So far, we have covered how to create IAM policies from both an AWS managed perspective and via the policy generator. However, if you are completely at ease writing your own JSON scripts, and want to define their own tight and well-written IAM policies, then you have this option available to you as well. All you need to do is to give your policy a name and a description, and then start writing your permission statements, authorizing any associated identities to access or restrict access to AWS resources. Once you get used to the syntax and benefits of writing your own policies, you'll be able to effectively and efficiently lock down access to your resources to ensure they are only accessed by authorized API calls. There are many, many commands that can be applied and controlled through an IAM policy, but they're a bit beyond the scope of this course. However, AWS does provide great API listings for the different services through their extensive documentation for advanced policy writers.
Let's now take a step away from IAM and move our attention to S3, Simple Storage Service. This is one of AWS' most common storage services, and is used by a multitude of other AWS services. So it's worth devoting some time to see how S3 handles its own authorization. There are multiple ways an identity can be authorized to access an object within S3, which overlap with the IAM mechanisms we have already discussed. So how does a user or service get the correct level of authorization? First, let's define the different methods that permissions can be applied within S3: S3 bucket policies, and S3 ACLs, Access Control Lists.

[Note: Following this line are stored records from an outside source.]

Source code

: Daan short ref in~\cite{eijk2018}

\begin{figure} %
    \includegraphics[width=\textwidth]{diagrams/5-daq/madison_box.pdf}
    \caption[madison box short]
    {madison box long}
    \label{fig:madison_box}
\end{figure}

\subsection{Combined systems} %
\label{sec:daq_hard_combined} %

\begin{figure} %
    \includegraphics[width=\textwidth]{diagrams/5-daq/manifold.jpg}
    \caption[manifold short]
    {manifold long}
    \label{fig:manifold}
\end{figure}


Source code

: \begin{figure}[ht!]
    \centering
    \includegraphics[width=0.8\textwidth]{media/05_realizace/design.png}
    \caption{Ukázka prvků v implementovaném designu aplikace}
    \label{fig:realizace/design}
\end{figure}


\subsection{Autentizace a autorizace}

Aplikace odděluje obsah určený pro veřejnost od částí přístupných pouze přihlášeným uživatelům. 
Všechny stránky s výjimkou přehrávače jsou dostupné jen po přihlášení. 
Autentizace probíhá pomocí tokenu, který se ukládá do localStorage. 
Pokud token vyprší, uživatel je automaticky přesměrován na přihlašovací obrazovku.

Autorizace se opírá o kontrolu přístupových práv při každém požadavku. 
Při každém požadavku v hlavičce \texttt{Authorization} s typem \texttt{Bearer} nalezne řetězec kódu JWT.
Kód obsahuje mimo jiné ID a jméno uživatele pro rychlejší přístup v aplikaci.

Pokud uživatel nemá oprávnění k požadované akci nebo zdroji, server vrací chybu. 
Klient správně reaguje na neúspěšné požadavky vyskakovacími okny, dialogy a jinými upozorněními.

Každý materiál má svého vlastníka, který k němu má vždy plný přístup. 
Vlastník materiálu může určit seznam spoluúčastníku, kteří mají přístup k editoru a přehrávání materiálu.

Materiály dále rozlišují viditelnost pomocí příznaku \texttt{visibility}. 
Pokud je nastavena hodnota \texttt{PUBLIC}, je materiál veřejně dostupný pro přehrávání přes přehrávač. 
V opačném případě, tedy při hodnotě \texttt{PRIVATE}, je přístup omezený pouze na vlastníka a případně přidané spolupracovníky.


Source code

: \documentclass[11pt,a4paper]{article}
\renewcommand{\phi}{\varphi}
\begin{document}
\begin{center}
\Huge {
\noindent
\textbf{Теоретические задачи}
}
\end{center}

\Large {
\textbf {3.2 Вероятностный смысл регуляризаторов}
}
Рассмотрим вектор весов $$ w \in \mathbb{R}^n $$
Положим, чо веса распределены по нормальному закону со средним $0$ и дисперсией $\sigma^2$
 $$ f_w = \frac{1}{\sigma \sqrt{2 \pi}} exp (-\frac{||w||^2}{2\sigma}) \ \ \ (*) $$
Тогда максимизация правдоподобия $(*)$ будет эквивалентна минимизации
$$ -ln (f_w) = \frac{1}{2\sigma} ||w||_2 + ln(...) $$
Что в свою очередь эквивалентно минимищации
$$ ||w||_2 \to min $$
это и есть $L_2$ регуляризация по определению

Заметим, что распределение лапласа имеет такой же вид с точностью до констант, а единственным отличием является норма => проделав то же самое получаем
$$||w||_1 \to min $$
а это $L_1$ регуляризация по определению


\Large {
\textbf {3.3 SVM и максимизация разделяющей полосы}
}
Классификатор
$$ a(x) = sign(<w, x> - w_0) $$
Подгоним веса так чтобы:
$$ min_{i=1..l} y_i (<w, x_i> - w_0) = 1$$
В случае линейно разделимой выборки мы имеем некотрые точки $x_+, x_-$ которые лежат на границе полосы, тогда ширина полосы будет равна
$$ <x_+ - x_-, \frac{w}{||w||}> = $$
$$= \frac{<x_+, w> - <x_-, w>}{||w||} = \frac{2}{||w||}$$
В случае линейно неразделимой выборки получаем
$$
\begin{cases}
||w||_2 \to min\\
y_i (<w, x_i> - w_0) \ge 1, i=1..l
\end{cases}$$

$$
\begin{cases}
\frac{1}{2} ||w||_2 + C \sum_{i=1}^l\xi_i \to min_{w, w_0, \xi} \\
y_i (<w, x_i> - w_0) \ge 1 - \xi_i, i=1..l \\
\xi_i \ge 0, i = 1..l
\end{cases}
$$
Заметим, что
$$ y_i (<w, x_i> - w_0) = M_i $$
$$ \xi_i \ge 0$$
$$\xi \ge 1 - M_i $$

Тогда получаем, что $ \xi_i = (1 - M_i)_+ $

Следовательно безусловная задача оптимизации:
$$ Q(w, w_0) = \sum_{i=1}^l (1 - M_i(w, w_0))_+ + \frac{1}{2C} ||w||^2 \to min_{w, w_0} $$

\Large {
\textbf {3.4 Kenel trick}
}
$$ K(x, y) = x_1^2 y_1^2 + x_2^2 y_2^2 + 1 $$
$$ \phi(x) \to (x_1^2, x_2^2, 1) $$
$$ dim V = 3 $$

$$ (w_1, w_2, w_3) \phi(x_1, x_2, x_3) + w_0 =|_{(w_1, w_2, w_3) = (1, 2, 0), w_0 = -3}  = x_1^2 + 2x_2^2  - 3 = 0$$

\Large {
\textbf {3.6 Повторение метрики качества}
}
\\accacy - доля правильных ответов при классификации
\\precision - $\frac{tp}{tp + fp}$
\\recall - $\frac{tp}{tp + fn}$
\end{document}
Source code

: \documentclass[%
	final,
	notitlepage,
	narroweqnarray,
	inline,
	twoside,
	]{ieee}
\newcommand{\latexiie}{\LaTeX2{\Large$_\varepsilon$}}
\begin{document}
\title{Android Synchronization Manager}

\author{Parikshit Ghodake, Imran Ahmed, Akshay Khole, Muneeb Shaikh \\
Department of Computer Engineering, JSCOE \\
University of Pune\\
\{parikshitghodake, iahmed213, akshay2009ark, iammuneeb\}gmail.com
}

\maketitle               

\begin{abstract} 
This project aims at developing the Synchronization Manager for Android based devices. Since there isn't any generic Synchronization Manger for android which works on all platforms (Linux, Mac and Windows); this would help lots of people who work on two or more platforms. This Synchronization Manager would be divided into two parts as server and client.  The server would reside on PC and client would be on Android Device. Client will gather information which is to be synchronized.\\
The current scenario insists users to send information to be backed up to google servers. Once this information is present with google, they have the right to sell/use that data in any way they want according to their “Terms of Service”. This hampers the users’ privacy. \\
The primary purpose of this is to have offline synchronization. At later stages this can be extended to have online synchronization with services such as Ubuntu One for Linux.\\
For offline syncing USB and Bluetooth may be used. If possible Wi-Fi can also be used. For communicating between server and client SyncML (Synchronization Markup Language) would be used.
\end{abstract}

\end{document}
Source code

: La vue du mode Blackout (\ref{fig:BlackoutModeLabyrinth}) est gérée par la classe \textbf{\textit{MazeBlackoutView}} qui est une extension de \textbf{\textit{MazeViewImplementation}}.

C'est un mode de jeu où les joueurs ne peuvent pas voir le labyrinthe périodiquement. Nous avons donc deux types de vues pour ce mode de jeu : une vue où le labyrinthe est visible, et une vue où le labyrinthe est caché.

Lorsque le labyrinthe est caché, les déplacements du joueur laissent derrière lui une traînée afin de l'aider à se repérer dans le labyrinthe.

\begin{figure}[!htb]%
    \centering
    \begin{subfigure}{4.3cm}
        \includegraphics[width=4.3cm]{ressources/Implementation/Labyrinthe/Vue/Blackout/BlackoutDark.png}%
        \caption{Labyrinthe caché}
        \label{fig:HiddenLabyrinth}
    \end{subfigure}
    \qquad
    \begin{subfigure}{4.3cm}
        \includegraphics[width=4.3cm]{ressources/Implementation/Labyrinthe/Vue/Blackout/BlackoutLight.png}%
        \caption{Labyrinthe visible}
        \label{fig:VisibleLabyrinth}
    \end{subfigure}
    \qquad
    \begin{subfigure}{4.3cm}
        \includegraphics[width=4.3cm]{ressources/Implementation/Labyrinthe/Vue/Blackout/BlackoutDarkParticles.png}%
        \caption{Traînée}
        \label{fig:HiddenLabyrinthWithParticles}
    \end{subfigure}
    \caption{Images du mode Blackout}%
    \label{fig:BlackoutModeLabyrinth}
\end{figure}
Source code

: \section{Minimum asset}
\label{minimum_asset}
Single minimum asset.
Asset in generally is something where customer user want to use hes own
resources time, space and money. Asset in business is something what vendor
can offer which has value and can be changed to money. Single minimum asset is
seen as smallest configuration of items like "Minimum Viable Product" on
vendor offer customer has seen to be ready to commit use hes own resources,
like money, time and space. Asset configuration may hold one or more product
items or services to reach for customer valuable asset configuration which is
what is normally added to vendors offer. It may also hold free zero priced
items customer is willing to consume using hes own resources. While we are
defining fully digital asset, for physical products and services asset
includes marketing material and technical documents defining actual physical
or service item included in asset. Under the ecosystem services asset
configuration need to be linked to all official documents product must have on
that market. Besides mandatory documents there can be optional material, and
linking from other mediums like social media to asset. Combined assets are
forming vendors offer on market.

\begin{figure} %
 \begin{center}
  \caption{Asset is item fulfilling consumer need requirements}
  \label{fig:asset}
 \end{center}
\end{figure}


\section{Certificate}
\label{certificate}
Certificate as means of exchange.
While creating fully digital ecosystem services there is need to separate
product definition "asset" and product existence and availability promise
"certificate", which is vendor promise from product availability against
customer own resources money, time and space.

Bucket policies are similar to IAM policies, in that they allow access to resources via a JSON script. However, as the name implies, these bucket policies are only applied to buckets within S3, whereas IAM policies can be assigned to users, groups, or roles as we previously discussed. In addition, IAM policies can also govern access to any AWS service, not just S3. When a bucket policy is applied, the permissions assigned apply to all objects within that bucket. This policy introduces a new attribute called principles. These principles can be IAM users, federated users, another AWS account, or even other AWS services, and it defines which principles should be allowed or denied access to various S3 resources. Principles are not used within IAM policies as the principle element is defined by who is associated to that policy via the user, group, or role association. As bucket policies are assigned to buckets, we need to have this additional parameter of principles within the policy.
As you can see from this example, a bucket policy is very similar in terms of layout and syntax to that of an IAM policy. However, we do have the Principal attribute added. This value must be the AWS ARN of the principal, and in this example, we can see cloudacademy, as a user within IAM, is allowed to delete objects and put objects within the cloudacademy bucket identified under the resource parameter. S3 bucket policies also allow you to set conditions within the policy, allowing a fine-grain permission set to be defined. For example, you could allow or deny specific IP subnets to access the bucket, or perhaps even restrict a specific IP address. This is another level of access control taking place at the network level that helps to tighten access, ensuring only authorized access is permitted.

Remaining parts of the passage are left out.